So why do so many intelligent, reasonable people leave the Residential Tenancy Branch convinced the RTB is biased?

After hundreds of tenancy files, I think the answer has much less to do with institutional bias than with how residential tenancy disputes are experienced by the people living through them.

Is the RTB Actually Biased?

Before answering that question, it's important to distinguish between bias and disappointment.

People often equate an outcome they disagree with to institutional bias. But those are very different things.

A decision can feel deeply unfair. A decision can even be legally wrong. Neither necessarily means the Residential Tenancy Branch is systematically biased against landlords or tenants.

Like every legal decision-maker, an RTB arbitrator can make mistakes. That's one reason reconsideration applications and judicial reviews exist. Those processes aren't evidence that the system is broken. They're evidence that our legal system recognizes that no decision-maker is infallible and provides mechanisms to correct errors when appropriate.

Individual decisions may sometimes deserve criticism. That is very different from concluding that the entire system consistently favours one side over the other.

Why do do many people think the RTB is biased? In my experience, several factors combine to make this perception almost inevitable.

Most People Only Experience One RTB Hearing

Most landlords will only attend one or two or a few RTB hearings in their lifetime. The same is true for most tenants. That single experience naturally becomes their entire impression of the Residential Tenancy Branch.

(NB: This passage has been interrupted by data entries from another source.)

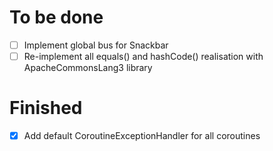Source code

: # To be done
- [ ] Implement global bus for Snackbar
- [ ] Re-implement all equals() and hashCode() realisation with ApacheCommonsLang3 library

# Finished
- [x] Add default CoroutineExceptionHandler for all coroutines
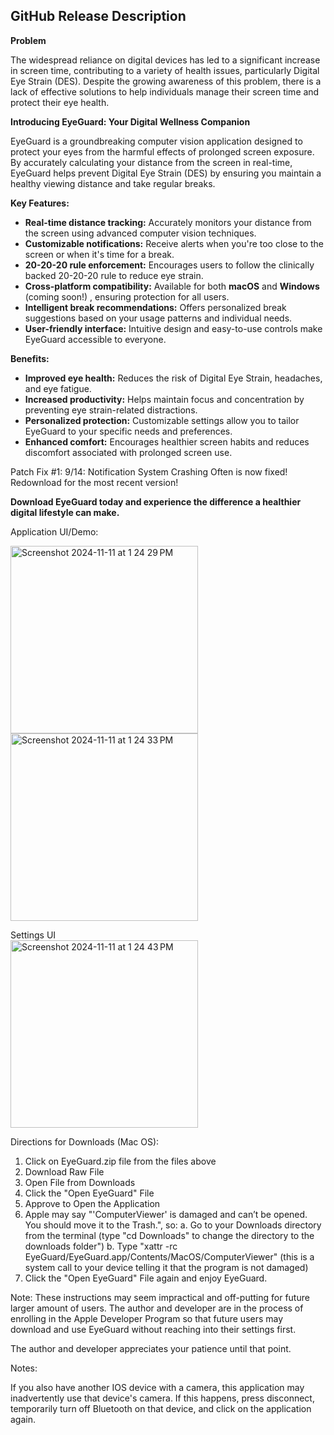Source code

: ## **GitHub Release Description**

**Problem**

The widespread reliance on digital devices has led to a significant increase in screen time, contributing to a variety of health issues, particularly Digital Eye Strain (DES). Despite the growing awareness of this problem, there is a lack of effective solutions to help individuals manage their screen time and protect their eye health.

**Introducing EyeGuard: Your Digital Wellness Companion**

EyeGuard is a groundbreaking computer vision application designed to protect your eyes from the harmful effects of prolonged screen exposure. By accurately calculating your distance from the screen in real-time, EyeGuard helps prevent Digital Eye Strain (DES) by ensuring you maintain a healthy viewing distance and take regular breaks.

**Key Features:**

* **Real-time distance tracking:** Accurately monitors your distance from the screen using advanced computer vision techniques.
* **Customizable notifications:** Receive alerts when you're too close to the screen or when it's time for a break.
* **20-20-20 rule enforcement:** Encourages users to follow the clinically backed 20-20-20 rule to reduce eye strain.
* **Cross-platform compatibility:** Available for both **macOS** and **Windows** (coming soon!) , ensuring protection for all users.
* **Intelligent break recommendations:** Offers personalized break suggestions based on your usage patterns and individual needs.
* **User-friendly interface:** Intuitive design and easy-to-use controls make EyeGuard accessible to everyone.

**Benefits:**

* **Improved eye health:** Reduces the risk of Digital Eye Strain, headaches, and eye fatigue.
* **Increased productivity:** Helps maintain focus and concentration by preventing eye strain-related distractions.
* **Personalized protection:** Customizable settings allow you to tailor EyeGuard to your specific needs and preferences.
* **Enhanced comfort:** Encourages healthier screen habits and reduces discomfort associated with prolonged screen use.

Patch Fix #1:
9/14: Notification System Crashing Often is now fixed! Redownload for the most recent version!

**Download EyeGuard today and experience the difference a healthier digital lifestyle can make.**

Application UI/Demo:

<img width="300" alt="Screenshot 2024-11-11 at 1 24 29 PM" src="https://github.com/user-attachments/assets/b25b9d77-0e28-468c-bdcd-3bb7629d5861">
<img width="300" alt="Screenshot 2024-11-11 at 1 24 33 PM" src="https://github.com/user-attachments/assets/f780e4e0-eff3-44ff-b349-7c9980b79251">

Settings UI
<br/>
<img width="300" alt="Screenshot 2024-11-11 at 1 24 43 PM" src="https://github.com/user-attachments/assets/e87552b4-aa9b-4e34-bea5-7d546ba8c00c">

Directions for Downloads (Mac OS):

1. Click on EyeGuard.zip file from the files above
2. Download Raw File
3. Open File from Downloads
4. Click the "Open EyeGuard" File
5. Approve to Open the Application
6. Apple may say "'ComputerViewer' is damaged and can’t be opened. You should move it to the Trash.", so:
   a. Go to your Downloads directory from the terminal (type "cd Downloads" to change the directory to the downloads folder")
   b. Type "xattr -rc EyeGuard/EyeGuard.app/Contents/MacOS/ComputerViewer" (this is a system call to your device telling it that the program is not damaged)
7. Click the "Open EyeGuard" File again and enjoy EyeGuard.

Note: These instructions may seem impractical and off-putting for future larger amount of users. The author and developer are in the process of enrolling in the Apple Developer Program so that future users may download and use EyeGuard without reaching into their settings first. 

The author and developer appreciates your patience until that point.

Notes:

If you also have another IOS device with a camera, this application may inadvertently use that device's camera. If this happens, press disconnect, temporarily turn off Bluetooth on that device, and click on the application again.  

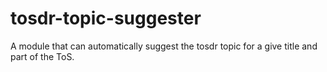 # tosdr-topic-suggester
A module that can automatically suggest the tosdr topic for a give title and part of the ToS.
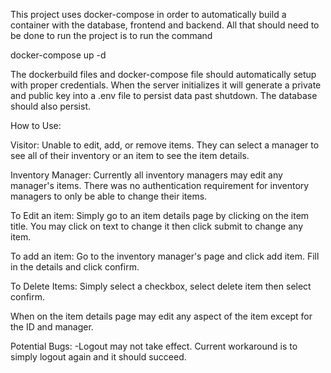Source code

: This project uses docker-compose in order to automatically build a container with the database, frontend and backend. All that should need to be done to run the project is to run the command

docker-compose up -d

The dockerbuild files and docker-compose file should automatically setup with proper credentials. When the server initializes it will generate a private and public key into a .env file to persist data past shutdown. The database should also persist.

How to Use:

Visitor: Unable to edit, add, or remove items. They can select a manager to see all of their inventory or an item to see the item details.

Inventory Manager:
Currently all inventory managers may edit any manager's items. There was no authentication requirement for inventory managers to only be able to change their items.

To Edit an item:
Simply go to an item details page by clicking on the item title. You may click on text to change it then click submit to change any item.

To add an item:
Go to the inventory manager's page and click add item. Fill in the details and click confirm.

To Delete Items:
Simply select a checkbox, select delete item then select confirm.

When on the item details page may edit any aspect of the item except for the ID and manager.

Potential Bugs:
-Logout may not take effect. Current workaround is to simply logout again and it should succeed.
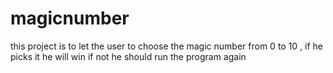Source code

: # magicnumber
this project is to let the user to choose the magic number from 0 to 10 , if he picks it he will win if not he should run the program again
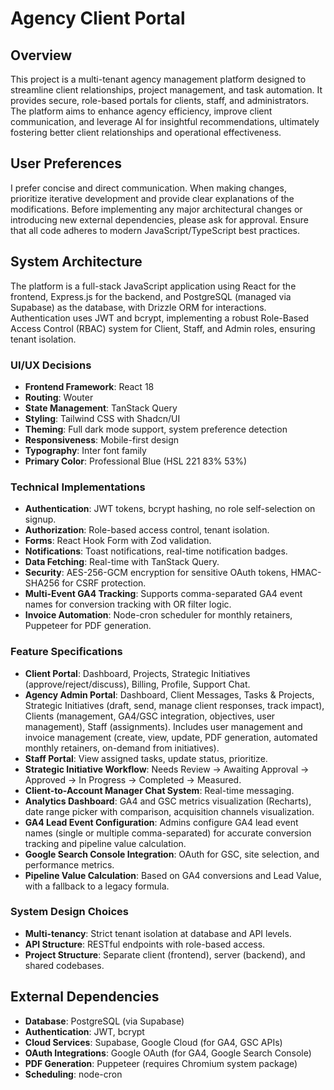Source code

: # Agency Client Portal

## Overview
This project is a multi-tenant agency management platform designed to streamline client relationships, project management, and task automation. It provides secure, role-based portals for clients, staff, and administrators. The platform aims to enhance agency efficiency, improve client communication, and leverage AI for insightful recommendations, ultimately fostering better client relationships and operational effectiveness.

## User Preferences
I prefer concise and direct communication. When making changes, prioritize iterative development and provide clear explanations of the modifications. Before implementing any major architectural changes or introducing new external dependencies, please ask for approval. Ensure that all code adheres to modern JavaScript/TypeScript best practices.

## System Architecture
The platform is a full-stack JavaScript application using React for the frontend, Express.js for the backend, and PostgreSQL (managed via Supabase) as the database, with Drizzle ORM for interactions. Authentication uses JWT and bcrypt, implementing a robust Role-Based Access Control (RBAC) system for Client, Staff, and Admin roles, ensuring tenant isolation.

### UI/UX Decisions
- **Frontend Framework**: React 18
- **Routing**: Wouter
- **State Management**: TanStack Query
- **Styling**: Tailwind CSS with Shadcn/UI
- **Theming**: Full dark mode support, system preference detection
- **Responsiveness**: Mobile-first design
- **Typography**: Inter font family
- **Primary Color**: Professional Blue (HSL 221 83% 53%)

### Technical Implementations
- **Authentication**: JWT tokens, bcrypt hashing, no role self-selection on signup.
- **Authorization**: Role-based access control, tenant isolation.
- **Forms**: React Hook Form with Zod validation.
- **Notifications**: Toast notifications, real-time notification badges.
- **Data Fetching**: Real-time with TanStack Query.
- **Security**: AES-256-GCM encryption for sensitive OAuth tokens, HMAC-SHA256 for CSRF protection.
- **Multi-Event GA4 Tracking**: Supports comma-separated GA4 event names for conversion tracking with OR filter logic.
- **Invoice Automation**: Node-cron scheduler for monthly retainers, Puppeteer for PDF generation.

### Feature Specifications
- **Client Portal**: Dashboard, Projects, Strategic Initiatives (approve/reject/discuss), Billing, Profile, Support Chat.
- **Agency Admin Portal**: Dashboard, Client Messages, Tasks & Projects, Strategic Initiatives (draft, send, manage client responses, track impact), Clients (management, GA4/GSC integration, objectives, user management), Staff (assignments). Includes user management and invoice management (create, view, update, PDF generation, automated monthly retainers, on-demand from initiatives).
- **Staff Portal**: View assigned tasks, update status, prioritize.
- **Strategic Initiative Workflow**: Needs Review → Awaiting Approval → Approved → In Progress → Completed → Measured.
- **Client-to-Account Manager Chat System**: Real-time messaging.
- **Analytics Dashboard**: GA4 and GSC metrics visualization (Recharts), date range picker with comparison, acquisition channels visualization.
- **GA4 Lead Event Configuration**: Admins configure GA4 lead event names (single or multiple comma-separated) for accurate conversion tracking and pipeline value calculation.
- **Google Search Console Integration**: OAuth for GSC, site selection, and performance metrics.
- **Pipeline Value Calculation**: Based on GA4 conversions and Lead Value, with a fallback to a legacy formula.

### System Design Choices
- **Multi-tenancy**: Strict tenant isolation at database and API levels.
- **API Structure**: RESTful endpoints with role-based access.
- **Project Structure**: Separate client (frontend), server (backend), and shared codebases.

## External Dependencies
- **Database**: PostgreSQL (via Supabase)
- **Authentication**: JWT, bcrypt
- **Cloud Services**: Supabase, Google Cloud (for GA4, GSC APIs)
- **OAuth Integrations**: Google OAuth (for GA4, Google Search Console)
- **PDF Generation**: Puppeteer (requires Chromium system package)
- **Scheduling**: node-cron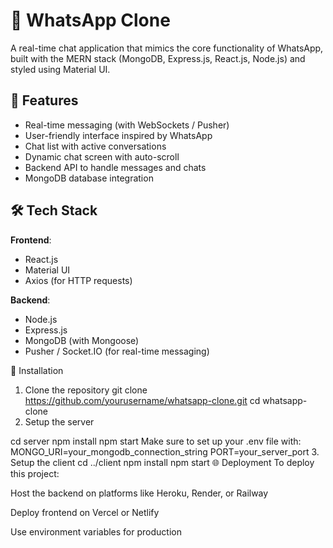 # 📱 WhatsApp Clone

A real-time chat application that mimics the core functionality of WhatsApp, built with the MERN stack (MongoDB, Express.js, React.js, Node.js) and styled using Material UI.

## 🚀 Features

- Real-time messaging (with WebSockets / Pusher)
- User-friendly interface inspired by WhatsApp
- Chat list with active conversations
- Dynamic chat screen with auto-scroll
- Backend API to handle messages and chats
- MongoDB database integration

## 🛠️ Tech Stack

**Frontend**:
- React.js
- Material UI
- Axios (for HTTP requests)

**Backend**:
- Node.js
- Express.js
- MongoDB (with Mongoose)
- Pusher / Socket.IO (for real-time messaging)

 🔧 Installation
1. Clone the repository
git clone https://github.com/yourusername/whatsapp-clone.git
cd whatsapp-clone
2. Setup the server

cd server
npm install
npm start
Make sure to set up your .env file with:
MONGO_URI=your_mongodb_connection_string
PORT=your_server_port
3. Setup the client
cd ../client
npm install
npm start
🌐 Deployment
To deploy this project:

Host the backend on platforms like Heroku, Render, or Railway

Deploy frontend on Vercel or Netlify

Use environment variables for production
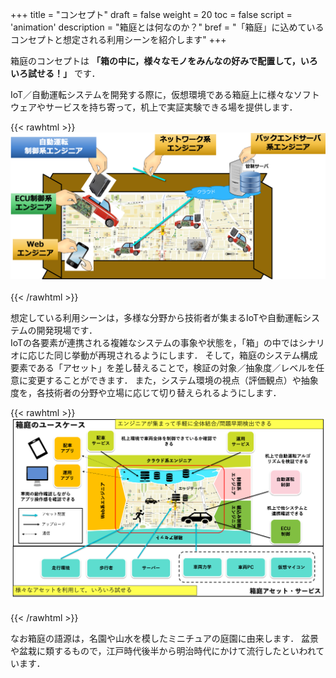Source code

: +++
title = "コンセプト"
draft = false
weight = 20
toc = false
script = 'animation'
description = "箱庭とは何なのか？"
bref = "「箱庭」に込めているコンセプトと想定される利用シーンを紹介します"
+++

箱庭のコンセプトは **「箱の中に，様々なモノをみんなの好みで配置して，いろいろ試せる！」** です．

IoT／自動運転システムを開発する際に，仮想環境である箱庭上に様々なソフトウェアやサービスを持ち寄って，机上で実証実験できる場を提供します．

{{< rawhtml >}}
<img src="/img/docs/concept1.png" width="700">
<br>
<br>
{{< /rawhtml >}}

想定している利用シーンは，多様な分野から技術者が集まるIoTや自動運転システムの開発現場です．    
IoTの各要素が連携される複雑なシステムの事象や状態を，「箱」の中ではシナリオに応じた同じ挙動が再現されるようにします．
そして，箱庭のシステム構成要素である「アセット」を差し替えることで，検証の対象／抽象度／レベルを任意に変更することができます．
また，システム環境の視点（評価観点）や抽象度を，各技術者の分野や立場に応じて切り替えられるようにします．

{{< rawhtml >}}
<img src="/img/docs/concept2.png" width="600">
<br>
<br>
{{< /rawhtml >}}

なお箱庭の語源は，名園や山水を模したミニチュアの庭園に由来します．
盆景や盆栽に類するもので，江戸時代後半から明治時代にかけて流行したといわれています．
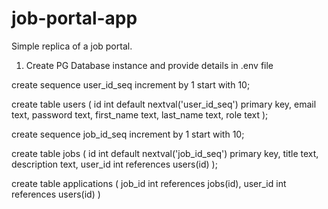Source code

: # job-portal-app
Simple replica of a job portal.

1. Create PG Database instance and provide details in .env file

create sequence user_id_seq increment by 1 start with 10;  

create table users (
	id int default nextval('user_id_seq') primary key,
	email text,
	password text,
	first_name text,
	last_name text, 
	role text
); 

create sequence job_id_seq increment by 1 start with 10;  

create table jobs (
	id int default nextval('job_id_seq') primary key,
	title text, 
	description text,
	user_id int references users(id)
); 

create table applications (
	job_id int references jobs(id),
	user_id int references users(id)
)

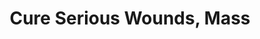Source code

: ---
title: "Cure Serious Wounds, Mass"

spell:
  schools:
    - name:        "Conjuration"
      subschools:  ["Healing"]
      descriptors: []
  classes:
    - name:  "Cleric"
      abbr:  "Clr"
      level: 7
    - name:  "Druid"
      abbr:  "Drd"
      level: 8
  description:        |
    This spell functions like mass cure light wounds, except that it cures {% die_roll 3 8 0 %} points of damage +1 point per caster level (maximum +35).
---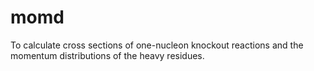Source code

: # momd
To calculate cross sections of one-nucleon knockout reactions and the momentum distributions of the heavy residues.
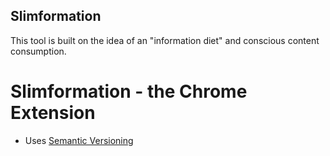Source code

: Slimformation
-------------------

This tool is built on the idea of an "information diet" and conscious content consumption.

Slimformation - the Chrome Extension
====================================

- Uses [Semantic Versioning](http://semver.org/)
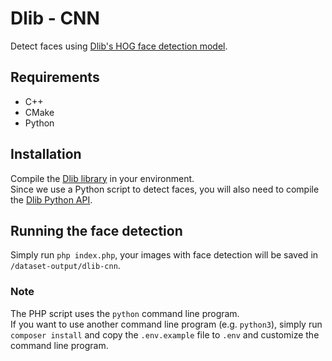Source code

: # Dlib - CNN
Detect faces using [Dlib's HOG face detection model](http://dlib.net/python/index.html#dlib.get_frontal_face_detector).  

## Requirements
- C++
- CMake
- Python

## Installation
Compile the [Dlib library](http://dlib.net/compile.htm) in your environment.  
Since we use a Python script to detect faces, you will also need
to compile the [Dlib Python API](https://github.com/davisking/dlib#compiling-dlib-python-api).

## Running the face detection
Simply run `php index.php`, your images with face detection will be saved in `/dataset-output/dlib-cnn`.

### Note
The PHP script uses the `python` command line program.  
If you want to use another command line program (e.g. `python3`),
simply run `composer install` and copy the `.env.example` file to `.env` and customize the command line program.

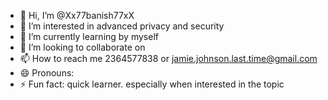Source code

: - 👋 Hi, I’m @Xx77banish77xX
- 👀 I’m interested in advanced privacy and security 
- 🌱 I’m currently learning by myself 
- 💞️ I’m looking to collaborate on 
- 📫 How to reach me 2364577838 or jamie.johnson.last.time@gmail.com 
- 😄 Pronouns: 
- ⚡ Fun fact: quick learner.  especially when interested in the topic 

<!---
Xx77banish77xX/Xx77banish77xX is a ✨ special ✨ repository because its `README.md` (this file) appears on your GitHub profile.
You can click the Preview link to take a look at your changes.
--->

Lawyers have a very different perspective. Over time, we see hundreds of hearings involving different arbitrators, different facts, different evidence, and very different outcomes. A single hearing is simply too small a sample to draw reliable conclusions about whether the RTB systematically favours landlords or tenants.

Residential Tenancy Disputes Are Incredibly Personal

Unlike many other legal disputes, tenancy matters involve people's homes, finances, and security. A tenant facing eviction may lose the place they live. A landlord may be dealing with months of unpaid rent or significant property damage.

These are not abstract legal disagreements. The emotional stakes are enormous. When people lose something this important, it is entirely understandable that the result feels personal. And when a result feels deeply personal, it is easy to conclude that the process itself must have been unfair.

You Know the Whole Story. The Arbitrator Doesn't.

This is one of the biggest disconnects I see.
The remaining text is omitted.